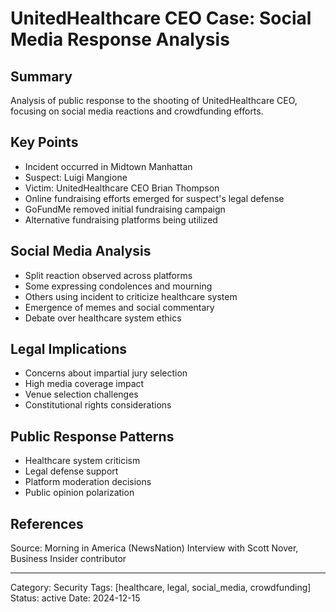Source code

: # UnitedHealthcare CEO Case: Social Media Response Analysis

## Summary
Analysis of public response to the shooting of UnitedHealthcare CEO, focusing on social media reactions and crowdfunding efforts.

## Key Points
- Incident occurred in Midtown Manhattan
- Suspect: Luigi Mangione
- Victim: UnitedHealthcare CEO Brian Thompson
- Online fundraising efforts emerged for suspect's legal defense
- GoFundMe removed initial fundraising campaign
- Alternative fundraising platforms being utilized

## Social Media Analysis
- Split reaction observed across platforms
- Some expressing condolences and mourning
- Others using incident to criticize healthcare system
- Emergence of memes and social commentary
- Debate over healthcare system ethics

## Legal Implications
- Concerns about impartial jury selection
- High media coverage impact
- Venue selection challenges
- Constitutional rights considerations

## Public Response Patterns
- Healthcare system criticism
- Legal defense support
- Platform moderation decisions
- Public opinion polarization

## References
Source: Morning in America (NewsNation)
Interview with Scott Nover, Business Insider contributor

---
Category: Security
Tags: [healthcare, legal, social_media, crowdfunding]
Status: active
Date: 2024-12-15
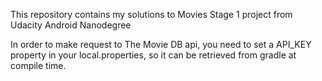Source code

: This repository contains my solutions to Movies Stage 1 project from Udacity Android Nanodegree

In order to make request to The Movie DB api, you need to set a API_KEY property in your local.properties,
so it can be retrieved from gradle at compile time.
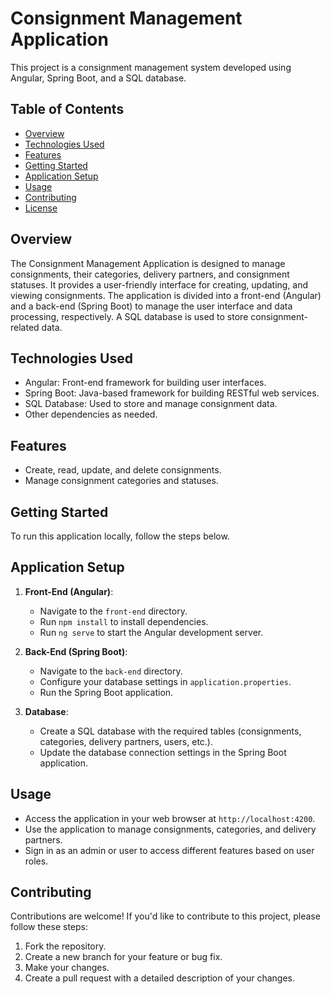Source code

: # Consignment Management Application

This project is a consignment management system developed using Angular, Spring Boot, and a SQL database.

## Table of Contents
- [Overview](#overview)
- [Technologies Used](#technologies-used)
- [Features](#features)
- [Getting Started](#getting-started)
- [Application Setup](#application-setup)
- [Usage](#usage)
- [Contributing](#contributing)
- [License](#license)

## Overview

The Consignment Management Application is designed to manage consignments, their categories, delivery partners, and consignment statuses. It provides a user-friendly interface for creating, updating, and viewing consignments. The application is divided into a front-end (Angular) and a back-end (Spring Boot) to manage the user interface and data processing, respectively. A SQL database is used to store consignment-related data.

## Technologies Used

- Angular: Front-end framework for building user interfaces.
- Spring Boot: Java-based framework for building RESTful web services.
- SQL Database: Used to store and manage consignment data.
- Other dependencies as needed.

## Features

- Create, read, update, and delete consignments.
- Manage consignment categories and statuses.


## Getting Started

To run this application locally, follow the steps below.

## Application Setup

1. **Front-End (Angular)**:
   - Navigate to the `front-end` directory.
   - Run `npm install` to install dependencies.
   - Run `ng serve` to start the Angular development server.

2. **Back-End (Spring Boot)**:
   - Navigate to the `back-end` directory.
   - Configure your database settings in `application.properties`.
   - Run the Spring Boot application.

3. **Database**:
   - Create a SQL database with the required tables (consignments, categories, delivery partners, users, etc.).
   - Update the database connection settings in the Spring Boot application.

## Usage

- Access the application in your web browser at `http://localhost:4200`.
- Use the application to manage consignments, categories, and delivery partners.
- Sign in as an admin or user to access different features based on user roles.

## Contributing

Contributions are welcome! If you'd like to contribute to this project, please follow these steps:
1. Fork the repository.
2. Create a new branch for your feature or bug fix.
3. Make your changes.
4. Create a pull request with a detailed description of your changes.


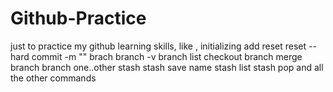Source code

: # Github-Practice
just to practice my github learning skills, 
like , 
initializing
add
reset
reset --hard
commit -m ""
brach
branch -v
branch list
checkout branch
merge branch
branch one..other
stash
stash save name
stash list
stash pop
and all the other  commands
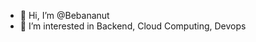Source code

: - 👋 Hi, I’m @Bebananut
- 👀 I’m interested in Backend, Cloud Computing, Devops

<!---
Bebananut/Bebananut is a ✨ special ✨ repository because its `README.md` (this file) appears on your GitHub profile.
You can click the Preview link to take a look at your changes.
--->
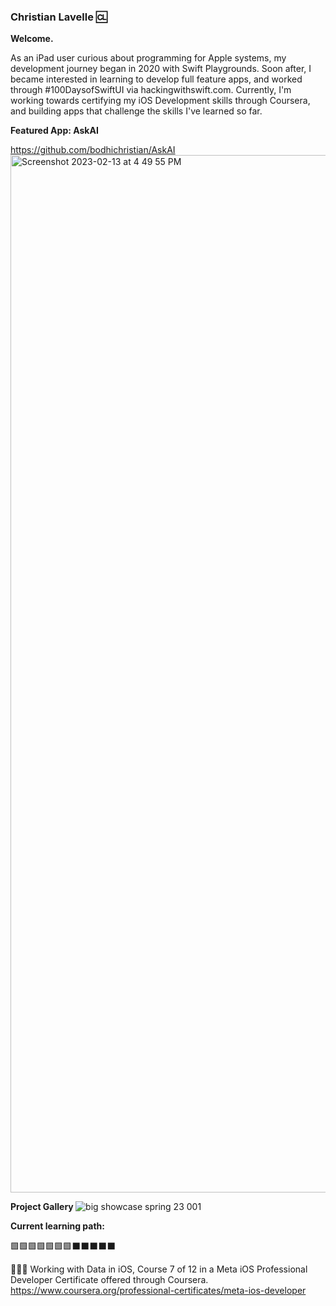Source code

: ### Christian Lavelle 🆑

<b>Welcome.</b>


As an iPad user curious about programming for Apple systems, my development journey began in 2020 with Swift Playgrounds. Soon after, I became interested in learning to develop full feature apps, and worked through #100DaysofSwiftUI via hackingwithswift.com. Currently, I'm working towards certifying my iOS Development skills through Coursera, and building apps that challenge the skills I've learned so far.


<b>Featured App: AskAI </b>

https://github.com/bodhichristian/AskAI
<img width="1660" alt="Screenshot 2023-02-13 at 4 49 55 PM" src="https://user-images.githubusercontent.com/110639779/226939618-4b5513e5-8f60-4e86-85a0-9685d3cd2e1e.png">


<b>Project Gallery </b>
![big showcase spring 23 001](https://user-images.githubusercontent.com/110639779/226939118-7c64ecc5-9297-4536-bb55-747766773d79.jpeg)


<b>Current learning path:</b>

🟩🟩🟩🟩🟩🟩🟩⬛️⬛️⬛️⬛️⬛️


👨🏻‍💻 Working with Data in iOS, Course 7 of 12 in a Meta iOS Professional Developer Certificate offered through Coursera.
https://www.coursera.org/professional-certificates/meta-ios-developer
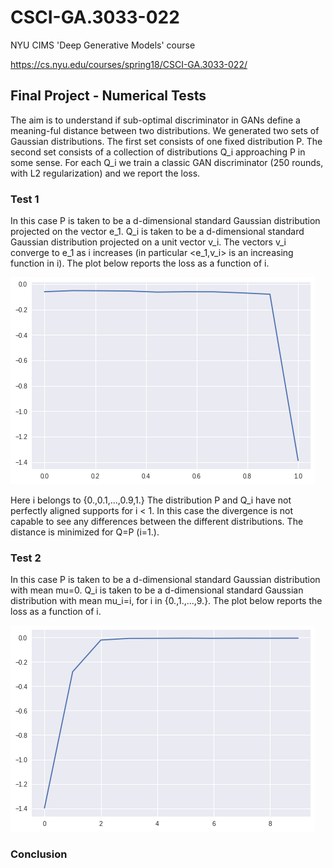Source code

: # CSCI-GA.3033-022
NYU CIMS 'Deep Generative Models' course

https://cs.nyu.edu/courses/spring18/CSCI-GA.3033-022/

## Final Project - Numerical Tests

The aim is to understand if sub-optimal discriminator in GANs define a meaning-ful distance between two distributions.
We generated two sets of Gaussian distributions. The first set consists of one fixed distribution P.
The second set consists of a collection of distributions Q_i approaching P in some sense.
For each Q_i we train a classic GAN discriminator (250 rounds, with L2 regularization) and we report the loss.

### Test 1

In this case P is taken to be a d-dimensional standard Gaussian distribution projected on the vector e_1.
Q_i is taken to be a d-dimensional standard Gaussian distribution projected on a unit vector v_i.
The vectors v_i converge to e_1 as i increases (in particular <e_1,v_i> is an increasing function in i). 
The plot below reports the loss as a function of i.

![Loss](test1.png)

Here i belongs to {0.,0.1,...,0.9,1.} The distribution P and Q_i have not perfectly aligned supports for i < 1. In this case the divergence is not capable to see any differences between the different distributions. The distance is minimized for Q=P (i=1.).

### Test 2

In this case P is taken to be a d-dimensional standard Gaussian distribution with mean mu=0.
Q_i is taken to be a d-dimensional standard Gaussian distribution with mean mu_i=i, for i in {0.,1.,...,9.}.
The plot below reports the loss as a function of i.

![Loss](test2.png)

### Conclusion

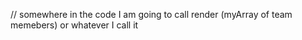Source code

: // somewhere in the code I am going to call render (myArray of team memebers) or whatever I call it


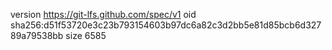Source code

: version https://git-lfs.github.com/spec/v1
oid sha256:d51f53720e3c23b793154603b97dc6a82c3d2bb5e81d85bcb6d32789a79538bb
size 6585
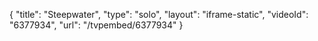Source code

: {
    "title": "Steepwater",
    "type": "solo",
    "layout": "iframe-static",
    "videoId": "6377934",
    "url": "\/tvpembed\/6377934"
}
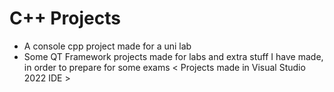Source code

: # C++ Projects
- A console cpp project made for a uni lab
- Some QT Framework projects made for labs and extra stuff I have made, in order to prepare for some exams
 < Projects made in Visual Studio 2022 IDE >
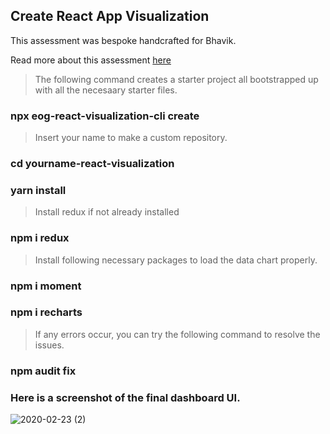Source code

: ## Create React App Visualization

This assessment was bespoke handcrafted for Bhavik.

Read more about this assessment [here](https://react.eogresources.com)

> The following command creates a starter project all bootstrapped up with all the necesaary starter files.

### npx eog-react-visualization-cli create 

> Insert your name to make a custom repository.

### cd yourname-react-visualization 

### yarn install

> Install redux if not already installed

### npm i redux

> Install following necessary packages to load the data chart properly.

### npm i moment

### npm i recharts

> If any errors occur, you can try the following command to resolve the issues.

### npm audit fix

### Here is a screenshot of the final dashboard UI.

![2020-02-23 (2)](https://user-images.githubusercontent.com/61372004/75126543-706db380-5688-11ea-9001-9611e5897f65.png)

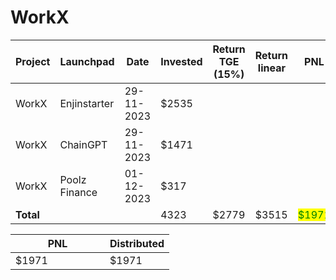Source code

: # WorkX



<table data-full-width="true"><thead><tr><th width="141">Project</th><th width="138">Launchpad</th><th width="132">Date</th><th width="114">Invested</th><th width="161">Return TGE (15%)</th><th width="134">Return linear</th><th>PNL</th></tr></thead><tbody><tr><td>WorkX</td><td>Enjinstarter</td><td>29-11-2023</td><td>$2535</td><td></td><td></td><td></td></tr><tr><td>WorkX</td><td>ChainGPT</td><td>29-11-2023</td><td>$1471</td><td></td><td></td><td></td></tr><tr><td>WorkX</td><td>Poolz Finance</td><td>01-12-2023</td><td>$317</td><td></td><td></td><td></td></tr><tr><td><strong>Total</strong></td><td></td><td></td><td>4323</td><td>$2779</td><td>$3515</td><td><mark style="color:green;">$1971</mark></td></tr></tbody></table>

<table data-full-width="true"><thead><tr><th width="135">PNL</th><th>Distributed</th></tr></thead><tbody><tr><td>$1971</td><td>$1971</td></tr></tbody></table>
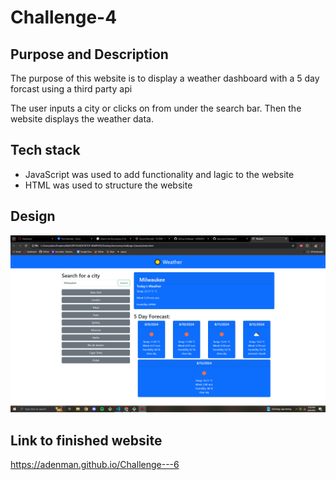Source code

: # Challenge-4

## Purpose and Description

The purpose of this website is to display a weather dashboard with a 5 day forcast using a third party api

The user inputs a city or clicks on from under the search bar. Then the website displays the weather data. 

## Tech stack

* JavaScript was used to add functionality and lagic to the website
* HTML was used to structure the website 


## Design

![alt text](assets\Challenge-6ss.jpg)



## Link to finished website
https://adenman.github.io/Challenge---6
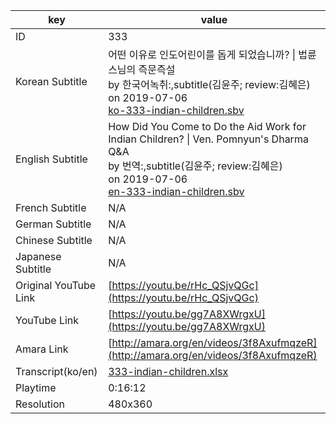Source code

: |  key  |  value  |
|-------|---------|
| ID            | 333 |
| Korean Subtitle | 어떤 이유로 인도어린이를 돕게 되었습니까? \| 법륜스님의 즉문즉설<br>by 한국어녹취:,subtitle(김윤주; review:김혜은)<br>on 2019-07-06<br>[ko-333-indian-children.sbv](https://github.com/jungtosociety/dharma-qna/raw/master/sub/333/ko-333-indian-children.sbv)<br>|
| English Subtitle | How Did You Come to Do the Aid Work for Indian Children? \| Ven. Pomnyun's Dharma Q&A<br>by 번역:,subtitle(김윤주; review:김혜은)<br>on 2019-07-06<br>[en-333-indian-children.sbv](https://github.com/jungtosociety/dharma-qna/raw/master/sub/333/en-333-indian-children.sbv)<br>|
| French Subtitle | N/A |
| German Subtitle | N/A |
| Chinese Subtitle | N/A |
| Japanese Subtitle | N/A |
| Original YouTube Link  | [https://youtu.be/rHc_QSjvQGc](https://youtu.be/rHc_QSjvQGc) |
| YouTube Link  | [https://youtu.be/gg7A8XWrgxU](https://youtu.be/gg7A8XWrgxU) |
| Amara Link    | [http://amara.org/en/videos/3f8AxufmqzeR](http://amara.org/en/videos/3f8AxufmqzeR) |
| Transcript(ko/en) | [333-indian-children.xlsx](https://github.com/jungtosociety/dharma-qna/raw/master/sub/333/333-indian-children.xlsx) |
| Playtime | 0:16:12 |
| Resolution | 480x360|
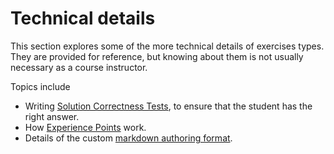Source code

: # Technical details

This section explores some of the more technical details of exercises types. They are provided for reference, but knowing about them is not usually necessary as a course instructor.

Topics include

- Writing [Solution Correctness Tests](courses/exercises/technical-details/sct.md), to ensure that the student has the right answer.
- How [Experience Points](courses/exercises/technical-details/xp.md) work.
- Details of the custom [markdown authoring format](courses/exercises/technical-details/unified-authoring-api.md).
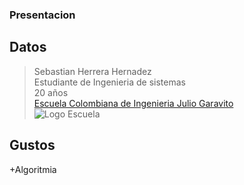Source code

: ﻿### Presentacion
## Datos
>Sebastian Herrera Hernadez\
>Estudiante de Ingenieria de sistemas\
>20 años\
>[Escuela Colombiana de Ingenieria Julio Garavito](https://www.escuelaing.edu.co/es/)\
>![Logo Escuela][1]
## Gustos
  +Algoritmia

[1]:https://www.escuelaing.edu.co/uploads/generica/Escuela_acercade.png "Escuela de Ingenieros"


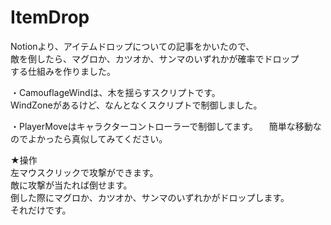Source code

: # ItemDrop  
Notionより、アイテムドロップについての記事をかいたので、  
敵を倒したら、マグロか、カツオか、サンマのいずれかが確率でドロップ  
する仕組みを作りました。


・CamouflageWindは、木を揺らすスクリプトです。  
  WindZoneがあるけど、なんとなくスクリプトで制御しました。  
  
・PlayerMoveはキャラクターコントローラーで制御してます。
 　簡単な移動なのでよかったら真似してみてください。


★操作  
左マウスクリックで攻撃ができます。  
敵に攻撃が当たれば倒せます。  
倒した際にマグロか、カツオか、サンマのいずれかがドロップします。  
それだけです。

# # #

WHAT YOU WILL DO: Return, unchanged, the lines from the first line of the material through the line that holds "## Overview", inclusive, omitting pictures.

SOLUTION TO THIS PROBLEM:
Source code

: # UnitedHealthcare CEO Case: Social Media Response Analysis

## Summary
Analysis of public response to the shooting of UnitedHealthcare CEO, focusing on social media reactions and crowdfunding efforts.

## Key Points
- Incident occurred in Midtown Manhattan
- Suspect: Luigi Mangione
- Victim: UnitedHealthcare CEO Brian Thompson
- Online fundraising efforts emerged for suspect's legal defense
- GoFundMe removed initial fundraising campaign
- Alternative fundraising platforms being utilized

## Social Media Analysis
- Split reaction observed across platforms
- Some expressing condolences and mourning
- Others using incident to criticize healthcare system
- Emergence of memes and social commentary
- Debate over healthcare system ethics

## Legal Implications
- Concerns about impartial jury selection
- High media coverage impact
- Venue selection challenges
- Constitutional rights considerations

## Public Response Patterns
- Healthcare system criticism
- Legal defense support
- Platform moderation decisions
- Public opinion polarization

## References
Source: Morning in America (NewsNation)
Interview with Scott Nover, Business Insider contributor

---
Category: Security
Tags: [healthcare, legal, social_media, crowdfunding]
Status: active
Date: 2024-12-15
Source code

: This repository contains my solutions to Movies Stage 1 project from Udacity Android Nanodegree

In order to make request to The Movie DB api, you need to set a API_KEY property in your local.properties,
so it can be retrieved from gradle at compile time.
Source code

: # Consignment Management Application

This project is a consignment management system developed using Angular, Spring Boot, and a SQL database.

## Table of Contents
- [Overview](#overview)
- [Technologies Used](#technologies-used)
- [Features](#features)
- [Getting Started](#getting-started)
- [Application Setup](#application-setup)
- [Usage](#usage)
- [Contributing](#contributing)
- [License](#license)

## Overview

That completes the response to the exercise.